IPS (in-plane switching) is a screen technology for liquid-crystal displays (LCDs). In IPS, a layer of liquid crystals is sandwiched between two glass surfaces. The liquid crystal molecules are aligned parallel to those surfaces in predetermined directions (in-plane). The molecules are reoriented by an applied electric field, whilst remaining essentially parallel to the surfaces to produce an image. It was designed to solve the strong viewing angle dependence and low-quality color reproduction of the twisted nematic field effect (TN) matrix LCDs prevalent in the late 1980s.

History 

The TN method was the only viable technology for active matrix TFT LCDs in the late 1980s and early 1990s. Early panels showed grayscale inversion from up to down, and had a high response time (for this kind of transition, 1 ms is visually better than 5 ms). In the mid-1990s new technologies were developed—typically IPS and Vertical Alignment (VA)—that could resolve these weaknesses and were applied to large computer monitor panels.

One approach patented in 1974 was to use inter-digitated electrodes on one glass substrate only to produce an electric field essentially parallel to the glass substrates. However, the inventor was not yet able to implement such IPS-LCDs superior to TN displays.

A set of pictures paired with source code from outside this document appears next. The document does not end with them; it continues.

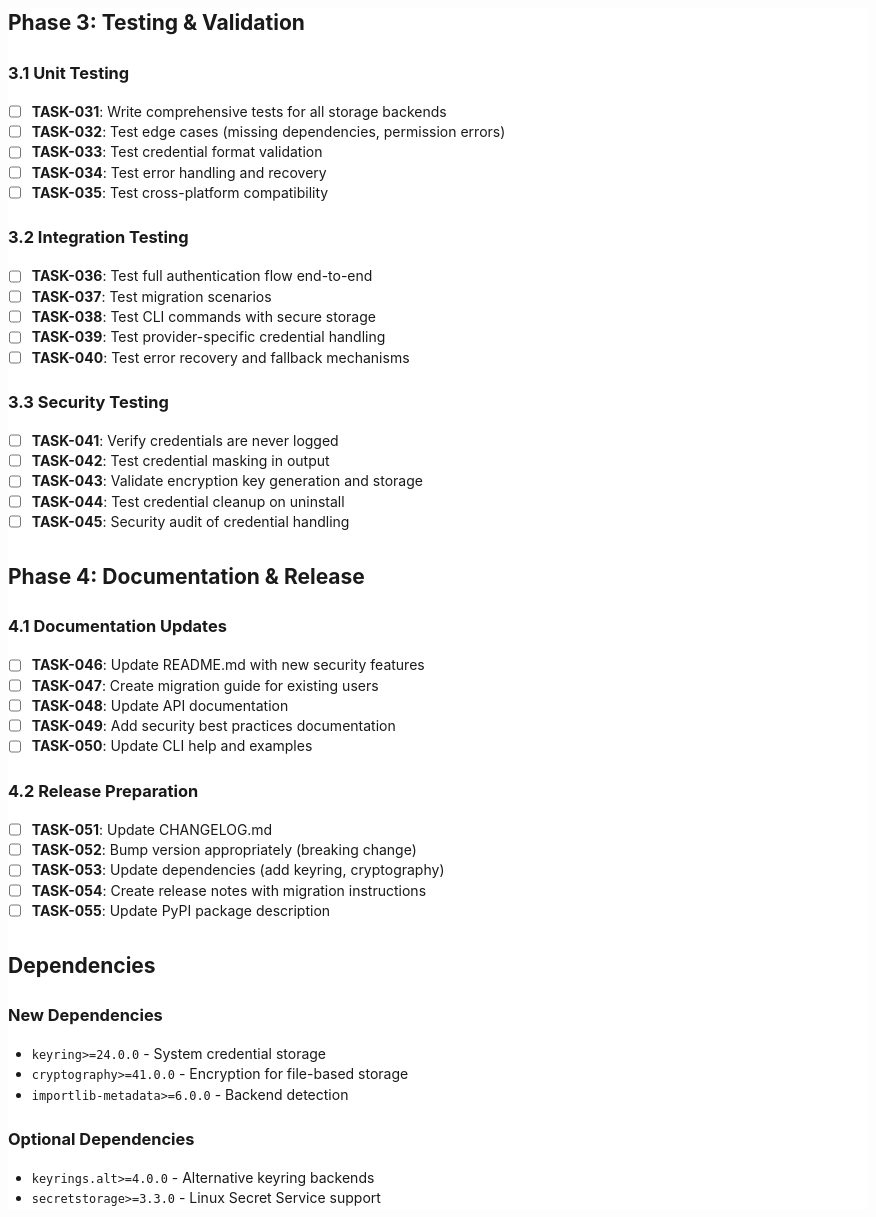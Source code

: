 ## Phase 3: Testing & Validation

### 3.1 Unit Testing
- [ ] **TASK-031**: Write comprehensive tests for all storage backends
- [ ] **TASK-032**: Test edge cases (missing dependencies, permission errors)
- [ ] **TASK-033**: Test credential format validation
- [ ] **TASK-034**: Test error handling and recovery
- [ ] **TASK-035**: Test cross-platform compatibility

### 3.2 Integration Testing
- [ ] **TASK-036**: Test full authentication flow end-to-end
- [ ] **TASK-037**: Test migration scenarios
- [ ] **TASK-038**: Test CLI commands with secure storage
- [ ] **TASK-039**: Test provider-specific credential handling
- [ ] **TASK-040**: Test error recovery and fallback mechanisms

### 3.3 Security Testing
- [ ] **TASK-041**: Verify credentials are never logged
- [ ] **TASK-042**: Test credential masking in output
- [ ] **TASK-043**: Validate encryption key generation and storage
- [ ] **TASK-044**: Test credential cleanup on uninstall
- [ ] **TASK-045**: Security audit of credential handling

## Phase 4: Documentation & Release

### 4.1 Documentation Updates
- [ ] **TASK-046**: Update README.md with new security features
- [ ] **TASK-047**: Create migration guide for existing users
- [ ] **TASK-048**: Update API documentation
- [ ] **TASK-049**: Add security best practices documentation
- [ ] **TASK-050**: Update CLI help and examples

### 4.2 Release Preparation
- [ ] **TASK-051**: Update CHANGELOG.md
- [ ] **TASK-052**: Bump version appropriately (breaking change)
- [ ] **TASK-053**: Update dependencies (add keyring, cryptography)
- [ ] **TASK-054**: Create release notes with migration instructions
- [ ] **TASK-055**: Update PyPI package description

## Dependencies

### New Dependencies
- `keyring>=24.0.0` - System credential storage
- `cryptography>=41.0.0` - Encryption for file-based storage
- `importlib-metadata>=6.0.0` - Backend detection

### Optional Dependencies
- `keyrings.alt>=4.0.0` - Alternative keyring backends
- `secretstorage>=3.3.0` - Linux Secret Service support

After thorough analysis, details of advantageous molecular arrangements were filed in Germany by Guenter Baur et al. and patented in various countries including the US on 9 January 1990. The Fraunhofer Society in Freiburg, where the inventors worked, assigned these patents to Merck KGaA, Darmstadt, Germany.

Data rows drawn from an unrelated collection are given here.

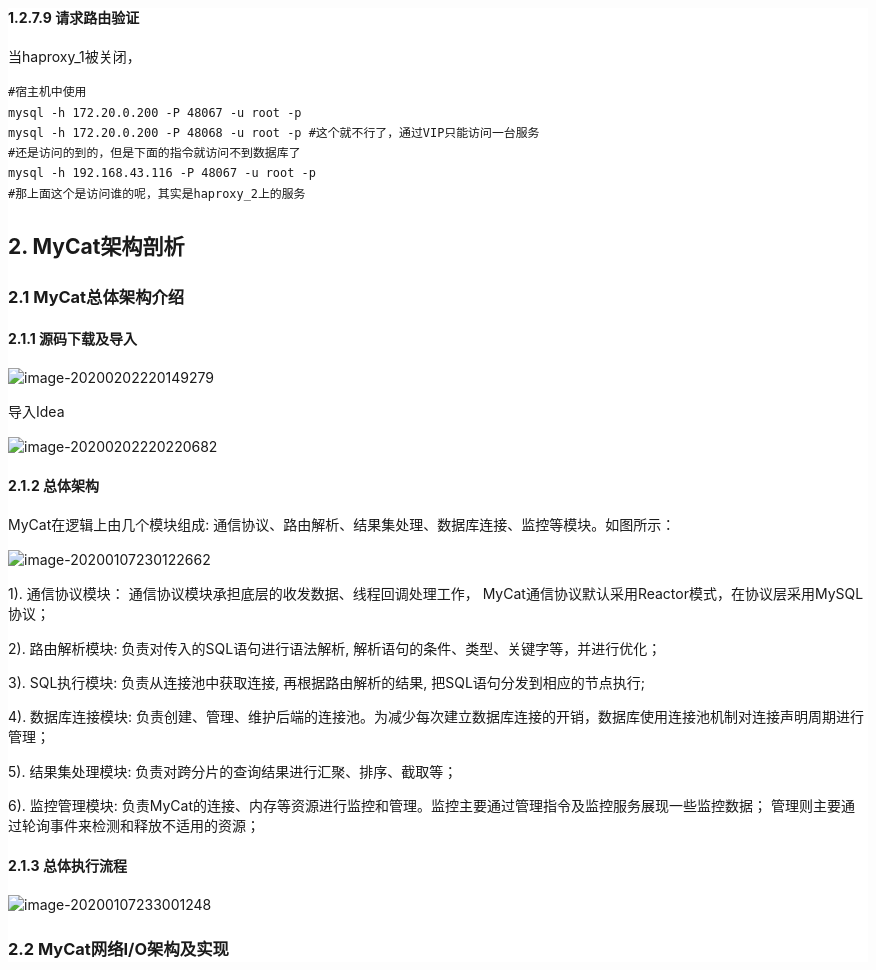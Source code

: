 #### 1.2.7.9 请求路由验证

当haproxy_1被关闭，

```shell
#宿主机中使用
mysql -h 172.20.0.200 -P 48067 -u root -p
mysql -h 172.20.0.200 -P 48068 -u root -p #这个就不行了，通过VIP只能访问一台服务
#还是访问的到的，但是下面的指令就访问不到数据库了
mysql -h 192.168.43.116 -P 48067 -u root -p
#那上面这个是访问谁的呢，其实是haproxy_2上的服务
```



## 2. MyCat架构剖析

### 2.1 MyCat总体架构介绍

#### 2.1.1 源码下载及导入

![image-20200202220149279](/Users/liuxiangren/Downloads/教程相关/资料-全面讲解开源数据库中间件MyCat使用及原理/MyCat资料/文档/文档/assets/image-20200202220149279.png) 

导入Idea

![image-20200202220220682](/Users/liuxiangren/Downloads/教程相关/资料-全面讲解开源数据库中间件MyCat使用及原理/MyCat资料/文档/文档/assets/image-20200202220220682.png) 



#### 2.1.2 总体架构

MyCat在逻辑上由几个模块组成: 通信协议、路由解析、结果集处理、数据库连接、监控等模块。如图所示： 

![image-20200107230122662](/Users/liuxiangren/Downloads/教程相关/资料-全面讲解开源数据库中间件MyCat使用及原理/MyCat资料/文档/文档/assets/image-20200107230122662.png) 

1). 通信协议模块： 通信协议模块承担底层的收发数据、线程回调处理工作， MyCat通信协议默认采用Reactor模式，在协议层采用MySQL协议；

2). 路由解析模块: 负责对传入的SQL语句进行语法解析, 解析语句的条件、类型、关键字等，并进行优化；

3). SQL执行模块: 负责从连接池中获取连接, 再根据路由解析的结果, 把SQL语句分发到相应的节点执行;

4). 数据库连接模块: 负责创建、管理、维护后端的连接池。为减少每次建立数据库连接的开销，数据库使用连接池机制对连接声明周期进行管理；

5). 结果集处理模块: 负责对跨分片的查询结果进行汇聚、排序、截取等；

6). 监控管理模块: 负责MyCat的连接、内存等资源进行监控和管理。监控主要通过管理指令及监控服务展现一些监控数据； 管理则主要通过轮询事件来检测和释放不适用的资源；





#### 2.1.3 总体执行流程

![image-20200107233001248](/Users/liuxiangren/Downloads/教程相关/资料-全面讲解开源数据库中间件MyCat使用及原理/MyCat资料/文档/文档/assets/image-20200107233001248.png) 





### 2.2 MyCat网络I/O架构及实现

Shortly thereafter, Hitachi of Japan filed patents to improve this technology. A leader in this field was Katsumi Kondo, who worked at the Hitachi Research Center. In 1992, engineers at Hitachi worked out various practical details of the IPS technology to interconnect the thin-film transistor array as a matrix and to avoid undesirable stray fields in between pixels. Hitachi also improved the viewing angle dependence further by optimizing the shape of the electrodes (Super IPS). NEC and Hitachi became early manufacturers of active-matrix addressed LCDs based on the IPS technology. This is a milestone for implementing large-screen LCDs having acceptable visual performance for flat-panel computer monitors and television screens. In 1996, Samsung developed the optical patterning technique that enables multi-domain LCD. Multi-domain and in-plane switching subsequently remain the dominant LCD designs through 2006.

Later, LG Display and other South Korean, Japanese, and Taiwanese LCD manufacturers adapted IPS technology.

IPS technology is widely used in panels for TVs, tablet computers, and smartphones. In particular, most IBM products was marketed as Flexview from 2004 to 2008 has an IPS LCDs with CCFL backlighting, and all Apple Inc. products marketed with the label Retina Display feature IPS LCDs with LED backlighting since 2010.

Technology

Implementation
In this case, both linear polarizing filters P and A have their axes of transmission in the same direction. To obtain the 90 degree twisted nematic structure of the LC layer between the two glass plates without an applied electric field (OFF state), the inner surfaces of the glass plates are treated to align the bordering LC molecules at a right angle. This molecular structure is practically the same as in TN LCDs. However, the arrangement of the electrodes e1 and e2 is different. Because they are in the same plane and on a single glass plate, they generate an electric field essentially parallel to this plate. The diagram is not to scale: the LC layer is only a few micrometers thick and so is very small compared with the distance between the electrodes.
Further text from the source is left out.